Sempre a titolo di esempio, altra informazione di difficile interpretazione è quella della protezione offerta dallo scafo metallico, che è tale perché qualunque struttura metallica a cellula chiusa (o costituita da maglie di captazione) è assimilabile a una gabbia di Faraday e così si comporta: protegge solo dalle correnti esterne “in arrivo”; dentro, in caso di contatto accidentale con conduttori di sufficiente differenza di potenziale, si resta fulminati ugualmente.
E come ultimo esempio, prima dell’eccetera finale, l’affermazione che se uno scafo è metallico costituisce una piastra equipotenziale, se è isolante si pone in serie alla resistenza del corpo umano, peraltro corretta e interessante, è di scarsa utilità per il diportista medio, trafficone per definizione, il quale potrebbe essere indotto nell’errore di pensare che all’interno di uno scafo in VTR, non teme pericoli elettrici, mentre non è così.
Per non toccare nemmeno l’argomento scariche atmosferiche, a riguardo del quale la superstizione e l’esoterismo superano di gran lunga la corretta applicazione di teorie e di buona tecnica impiantistica; e sul quale argomento è stato detto tutto e il contrario di tutto…spesso a vanvera.
Aggiungo una nota di colore: lo scafo del sommergibile di cui si parla nel citato stralcio, è collegato a terra come devono essere, per legge, tutte le apparecchiature elettriche (ci sarà bene anche solo una lampadina accesa al suo interno), e in quanto struttura metallica di notevole massa, non, come si potrebbe capire per particolari conformazioni del suo ex impianto di navigazione, che nulla ha a che vedere con l’attuale collocazione dello scafo.

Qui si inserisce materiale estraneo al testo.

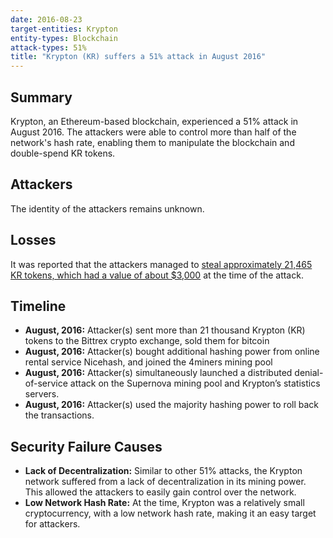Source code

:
 ```yaml
---
date: 2016-08-23
target-entities: Krypton
entity-types: Blockchain
attack-types: 51%
title: "Krypton (KR) suffers a 51% attack in August 2016"
---
```


## Summary

Krypton, an Ethereum-based blockchain, experienced a 51% attack in August 2016. The attackers were able to control more than half of the network's hash rate, enabling them to manipulate the blockchain and double-spend KR tokens.

## Attackers

The identity of the attackers remains unknown.

## Losses

It was reported that the attackers managed to [steal approximately 21,465 KR tokens, which had a value of about $3,000](https://bitcoinist.net/attack-krypton-dry-run-ethereum/) at the time of the attack.

## Timeline

- **August, 2016:** Attacker(s) sent more than 21 thousand Krypton (KR) tokens to the Bittrex crypto exchange, sold them for bitcoin
- **August, 2016:** Attacker(s) bought additional hashing power from online rental service Nicehash, and joined the 4miners mining pool
- **August, 2016:** Attacker(s) simultaneously launched a distributed denial-of-service attack on the Supernova mining pool and Krypton’s statistics servers.
- **August, 2016:** Attacker(s) used the majority hashing power to roll back the transactions.

## Security Failure Causes

- **Lack of Decentralization:** Similar to other 51% attacks, the Krypton network suffered from a lack of decentralization in its mining power. This allowed the attackers to easily gain control over the network.
- **Low Network Hash Rate:** At the time, Krypton was a relatively small cryptocurrency, with a low network hash rate, making it an easy target for attackers.
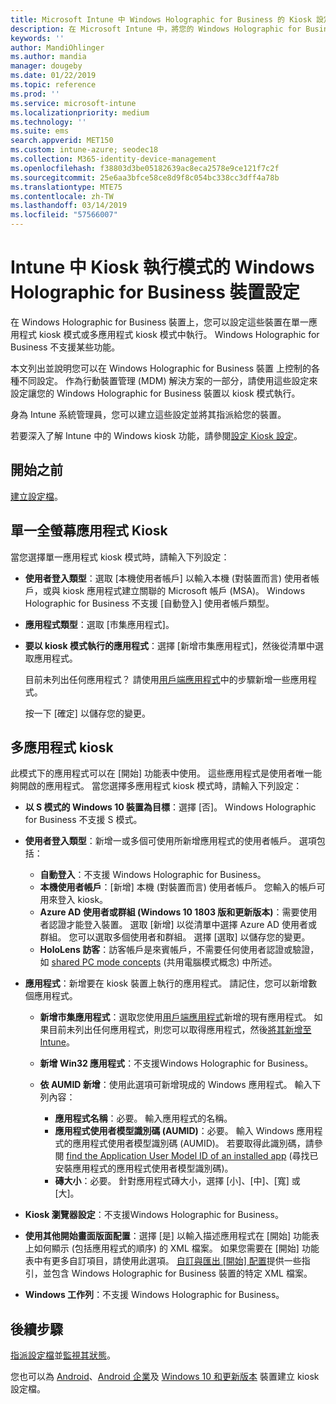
 ```yaml
---
title: Microsoft Intune 中 Windows Holographic for Business 的 Kiosk 設定 - Azure | Microsoft Docs
description: 在 Microsoft Intune 中，將您的 Windows Holographic for Business 裝置設定為單一應用程式和多應用程式 kiosk、自訂開始功能表、新增應用程式、顯示工作列，以及設定網頁瀏覽器。
keywords: ''
author: MandiOhlinger
ms.author: mandia
manager: dougeby
ms.date: 01/22/2019
ms.topic: reference
ms.prod: ''
ms.service: microsoft-intune
ms.localizationpriority: medium
ms.technology: ''
ms.suite: ems
search.appverid: MET150
ms.custom: intune-azure; seodec18
ms.collection: M365-identity-device-management
ms.openlocfilehash: f38803d3be05182639ac8eca2578e9ce121f7c2f
ms.sourcegitcommit: 25e6aa3bfce58ce8d9f8c054bc338cc3dff4a78b
ms.translationtype: MTE75
ms.contentlocale: zh-TW
ms.lasthandoff: 03/14/2019
ms.locfileid: "57566007"
---
```

# <a name="windows-holographic-for-business-device-settings-to-run-as-a-kiosk-in-intune"></a>Intune 中 Kiosk 執行模式的 Windows Holographic for Business 裝置設定

在 Windows Holographic for Business 裝置上，您可以設定這些裝置在單一應用程式 kiosk 模式或多應用程式 kiosk 模式中執行。 Windows Holographic for Business 不支援某些功能。

本文列出並說明您可以在 Windows Holographic for Business 裝置 上控制的各種不同設定。 作為行動裝置管理 (MDM) 解決方案的一部分，請使用這些設定來設定讓您的 Windows Holographic for Business 裝置以 kiosk 模式執行。

身為 Intune 系統管理員，您可以建立這些設定並將其指派給您的裝置。

若要深入了解 Intune 中的 Windows kiosk 功能，請參閱[設定 Kiosk 設定](kiosk-settings.md)。

## <a name="before-you-begin"></a>開始之前

[建立設定檔](kiosk-settings.md#create-the-profile)。

## <a name="single-full-screen-app-kiosks"></a>單一全螢幕應用程式 Kiosk

當您選擇單一應用程式 kiosk 模式時，請輸入下列設定：

- **使用者登入類型**：選取 [本機使用者帳戶] 以輸入本機 (對裝置而言) 使用者帳戶，或與 kiosk 應用程式建立關聯的 Microsoft 帳戶 (MSA)。 Windows Holographic for Business 不支援 [自動登入] 使用者帳戶類型。

- **應用程式類型**：選取 [市集應用程式]。

- **要以 kiosk 模式執行的應用程式**：選擇 [新增市集應用程式]，然後從清單中選取應用程式。

    目前未列出任何應用程式？ 請使用[用戶端應用程式](apps-add.md)中的步驟新增一些應用程式。

    按一下 [確定] 以儲存您的變更。

## <a name="multi-app-kiosks"></a>多應用程式 kiosk

此模式下的應用程式可以在 [開始] 功能表中使用。 這些應用程式是使用者唯一能夠開啟的應用程式。 當您選擇多應用程式 kiosk 模式時，請輸入下列設定：

- **以 S 模式的 Windows 10 裝置為目標**：選擇 [否]。 Windows Holographic for Business 不支援 S 模式。

- **使用者登入類型**：新增一或多個可使用所新增應用程式的使用者帳戶。 選項包括： 

  - **自動登入**：不支援 Windows Holographic for Business。
  - **本機使用者帳戶**：[新增] 本機 (對裝置而言) 使用者帳戶。 您輸入的帳戶可用來登入 kiosk。
  - **Azure AD 使用者或群組 (Windows 10 1803 版和更新版本)**：需要使用者認證才能登入裝置。 選取 [新增] 以從清單中選擇 Azure AD 使用者或群組。 您可以選取多個使用者和群組。 選擇 [選取] 以儲存您的變更。
  - **HoloLens 訪客**：訪客帳戶是來賓帳戶，不需要任何使用者認證或驗證，如 [shared PC mode concepts](https://docs.microsoft.com/windows/configuration/set-up-shared-or-guest-pc#shared-pc-mode-concepts) (共用電腦模式概念) 中所述。

- **應用程式**：新增要在 kiosk 裝置上執行的應用程式。 請記住，您可以新增數個應用程式。

  - **新增市集應用程式**：選取您使用[用戶端應用程式](apps-add.md)新增的現有應用程式。 如果目前未列出任何應用程式，則您可以取得應用程式，然後[將其新增至 Intune](store-apps-windows.md)。
  - **新增 Win32 應用程式**：不支援Windows Holographic for Business。
  - **依 AUMID 新增**：使用此選項可新增現成的 Windows 應用程式。 輸入下列內容： 

    - **應用程式名稱**：必要。 輸入應用程式的名稱。
    - **應用程式使用者模型識別碼 (AUMID)**：必要。 輸入 Windows 應用程式的應用程式使用者模型識別碼 (AUMID)。 若要取得此識別碼，請參閱 [find the Application User Model ID of an installed app](https://docs.microsoft.com/windows-hardware/customize/enterprise/find-the-application-user-model-id-of-an-installed-app) (尋找已安裝應用程式的應用程式使用者模型識別碼)。
    - **磚大小**：必要。 針對應用程式磚大小，選擇 [小]、[中]、[寬] 或 [大]。

- **Kiosk 瀏覽器設定**：不支援Windows Holographic for Business。

- **使用其他開始畫面版面配置**：選擇 [是] 以輸入描述應用程式在 [開始] 功能表上如何顯示 (包括應用程式的順序) 的 XML 檔案。 如果您需要在 [開始] 功能表中有更多自訂項目，請使用此選項。 [自訂與匯出 [開始] 配置](https://docs.microsoft.com/hololens/hololens-kiosk#start-layout-for-hololens)提供一些指引，並包含 Windows Holographic for Business 裝置的特定 XML 檔案。

- **Windows 工作列**：不支援 Windows Holographic for Business。

## <a name="next-steps"></a>後續步驟

[指派設定檔](device-profile-assign.md)並[監視其狀態](device-profile-monitor.md)。

您也可以為 [Android](device-restrictions-android.md#kiosk)、[Android 企業](device-restrictions-android-for-work.md#dedicated-device-settings)及 [Windows 10 和更新版本](kiosk-settings-windows.md) 裝置建立 kiosk 設定檔。
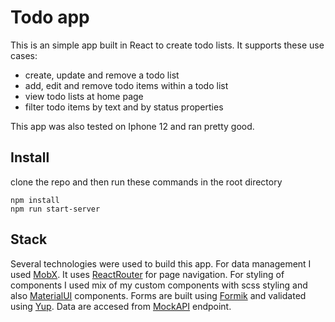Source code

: # Todo app

This is an simple app built in React to create todo lists. It supports these use cases:

- create, update and remove a todo list
- add, edit and remove todo items within a todo list
- view todo lists at home page
- filter todo items by text and by status properties

This app was also tested on Iphone 12 and ran pretty good.

## Install

clone the repo and then run these commands in the root directory

```
npm install
npm run start-server
```

## Stack

Several technologies were used to build this app. For data management I used [MobX](https://mobx.js.org/README.html). It uses
[ReactRouter](https://reactrouter.com/en/main) for page navigation. For styling of components I used mix of my custom components with scss
styling and also [MaterialUI](https://mui.com/core/) components. Forms are built using [Formik](https://formik.org/docs/api/formik) and
validated using [Yup](https://www.npmjs.com/package/yup). Data are accesed from [MockAPI](https://mockapi.io/) endpoint.
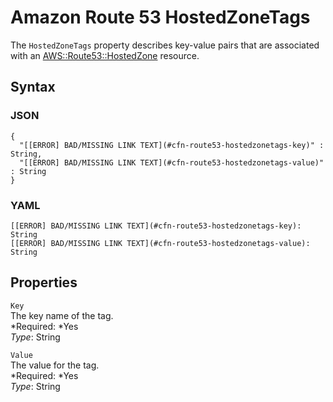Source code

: # Amazon Route 53 HostedZoneTags<a name="aws-properties-route53-hostedzone-hostedzonetags"></a>

The `HostedZoneTags` property describes key\-value pairs that are associated with an [AWS::Route53::HostedZone](aws-resource-route53-hostedzone.md) resource\.

## Syntax<a name="w3ab2c21c14e1459b5"></a>

### JSON<a name="aws-properties-route53-hostedzone-hostedzonetags-syntax.json"></a>

```
{
  "[[ERROR] BAD/MISSING LINK TEXT](#cfn-route53-hostedzonetags-key)" : String,
  "[[ERROR] BAD/MISSING LINK TEXT](#cfn-route53-hostedzonetags-value)" : String
}
```

### YAML<a name="aws-properties-route53-hostedzone-hostedzonetags-syntax.yaml"></a>

```
[[ERROR] BAD/MISSING LINK TEXT](#cfn-route53-hostedzonetags-key): String
[[ERROR] BAD/MISSING LINK TEXT](#cfn-route53-hostedzonetags-value): String
```

## Properties<a name="w3ab2c21c14e1459b7"></a>

`Key`  
The key name of the tag\.  
*Required: *Yes  
*Type*: String

`Value`  
The value for the tag\.  
*Required: *Yes  
*Type*: String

Tutto ciò, senza voler togliere nulla a chi di questioni tecniche sa, e per mettere sull’avviso chi di questioni tecniche “crede” di sapere.
La fortuna di molti è che gli impianti di bordo sono a 12 Volt, tensione che danni alle persone ne fa pochi, diverso sarebbe se fossero a 220 (anche se alternata), nel qual caso alcuni potrebbero già aver sperimentato la verità della prima legge di Francesco sull’elettricità:
“La corrente non si vede, e quando si sente è tardi”.